**TASK BRIEF:**
Repeat every record exactly as given.

**DATA SHOWN:**

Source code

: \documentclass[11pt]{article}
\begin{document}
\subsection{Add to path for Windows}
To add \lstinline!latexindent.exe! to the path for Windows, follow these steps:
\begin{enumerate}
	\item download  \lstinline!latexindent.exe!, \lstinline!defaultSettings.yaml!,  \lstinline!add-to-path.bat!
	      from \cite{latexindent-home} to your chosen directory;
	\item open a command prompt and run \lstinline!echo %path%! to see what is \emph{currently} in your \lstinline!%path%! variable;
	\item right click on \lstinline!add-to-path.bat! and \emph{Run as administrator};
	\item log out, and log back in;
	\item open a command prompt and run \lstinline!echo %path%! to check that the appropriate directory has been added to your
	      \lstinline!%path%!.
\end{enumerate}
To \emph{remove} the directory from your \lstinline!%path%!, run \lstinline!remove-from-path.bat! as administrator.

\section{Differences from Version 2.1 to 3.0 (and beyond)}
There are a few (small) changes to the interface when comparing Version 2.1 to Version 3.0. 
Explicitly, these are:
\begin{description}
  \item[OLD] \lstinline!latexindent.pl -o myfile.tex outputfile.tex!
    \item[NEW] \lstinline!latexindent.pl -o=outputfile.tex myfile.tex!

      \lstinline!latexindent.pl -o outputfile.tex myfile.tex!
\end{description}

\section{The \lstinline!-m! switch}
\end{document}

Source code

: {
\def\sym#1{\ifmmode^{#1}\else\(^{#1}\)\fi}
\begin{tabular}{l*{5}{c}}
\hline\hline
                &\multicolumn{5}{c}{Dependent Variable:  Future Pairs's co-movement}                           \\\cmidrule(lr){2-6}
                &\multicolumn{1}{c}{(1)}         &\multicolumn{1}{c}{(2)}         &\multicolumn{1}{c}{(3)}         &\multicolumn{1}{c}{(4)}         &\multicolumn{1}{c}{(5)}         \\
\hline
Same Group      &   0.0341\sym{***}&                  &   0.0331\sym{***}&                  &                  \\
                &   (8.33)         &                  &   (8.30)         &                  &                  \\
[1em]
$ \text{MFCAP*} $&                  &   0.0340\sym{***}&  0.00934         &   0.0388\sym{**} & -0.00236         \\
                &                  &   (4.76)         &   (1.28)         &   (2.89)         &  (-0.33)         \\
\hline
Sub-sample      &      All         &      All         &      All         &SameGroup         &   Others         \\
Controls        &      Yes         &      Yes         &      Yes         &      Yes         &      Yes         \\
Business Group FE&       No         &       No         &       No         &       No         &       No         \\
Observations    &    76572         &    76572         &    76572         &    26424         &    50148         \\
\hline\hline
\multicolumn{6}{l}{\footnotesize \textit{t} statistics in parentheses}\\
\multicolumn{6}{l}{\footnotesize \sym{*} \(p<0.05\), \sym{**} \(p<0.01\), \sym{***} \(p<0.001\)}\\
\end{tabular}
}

**WRITTEN RESPONSE:**
Source code

: \documentclass[11pt]{article}
\begin{document}
\subsection{Add to path for Windows}
To add \lstinline!latexindent.exe! to the path for Windows, follow these steps:
\begin{enumerate}
	\item download  \lstinline!latexindent.exe!, \lstinline!defaultSettings.yaml!,  \lstinline!add-to-path.bat!
	      from \cite{latexindent-home} to your chosen directory;
	\item open a command prompt and run \lstinline!echo %path%! to see what is \emph{currently} in your \lstinline!%path%! variable;
	\item right click on \lstinline!add-to-path.bat! and \emph{Run as administrator};
	\item log out, and log back in;
	\item open a command prompt and run \lstinline!echo %path%! to check that the appropriate directory has been added to your
	      \lstinline!%path%!.
\end{enumerate}
To \emph{remove} the directory from your \lstinline!%path%!, run \lstinline!remove-from-path.bat! as administrator.

\section{Differences from Version 2.1 to 3.0 (and beyond)}
There are a few (small) changes to the interface when comparing Version 2.1 to Version 3.0. 
Explicitly, these are:
\begin{description}
  \item[OLD] \lstinline!latexindent.pl -o myfile.tex outputfile.tex!
    \item[NEW] \lstinline!latexindent.pl -o=outputfile.tex myfile.tex!

      \lstinline!latexindent.pl -o outputfile.tex myfile.tex!
\end{description}

\section{The \lstinline!-m! switch}
\end{document}

Source code

: {
\def\sym#1{\ifmmode^{#1}\else\(^{#1}\)\fi}
\begin{tabular}{l*{5}{c}}
\hline\hline
                &\multicolumn{5}{c}{Dependent Variable:  Future Pairs's co-movement}                           \\\cmidrule(lr){2-6}
                &\multicolumn{1}{c}{(1)}         &\multicolumn{1}{c}{(2)}         &\multicolumn{1}{c}{(3)}         &\multicolumn{1}{c}{(4)}         &\multicolumn{1}{c}{(5)}         \\
\hline
Same Group      &   0.0341\sym{***}&                  &   0.0331\sym{***}&                  &                  \\
                &   (8.33)         &                  &   (8.30)         &                  &                  \\
[1em]
$ \text{MFCAP*} $&                  &   0.0340\sym{***}&  0.00934         &   0.0388\sym{**} & -0.00236         \\
                &                  &   (4.76)         &   (1.28)         &   (2.89)         &  (-0.33)         \\
\hline
Sub-sample      &      All         &      All         &      All         &SameGroup         &   Others         \\
Controls        &      Yes         &      Yes         &      Yes         &      Yes         &      Yes         \\
Business Group FE&       No         &       No         &       No         &       No         &       No         \\
Observations    &    76572         &    76572         &    76572         &    26424         &    50148         \\
\hline\hline
\multicolumn{6}{l}{\footnotesize \textit{t} statistics in parentheses}\\
\multicolumn{6}{l}{\footnotesize \sym{*} \(p<0.05\), \sym{**} \(p<0.01\), \sym{***} \(p<0.001\)}\\
\end{tabular}
}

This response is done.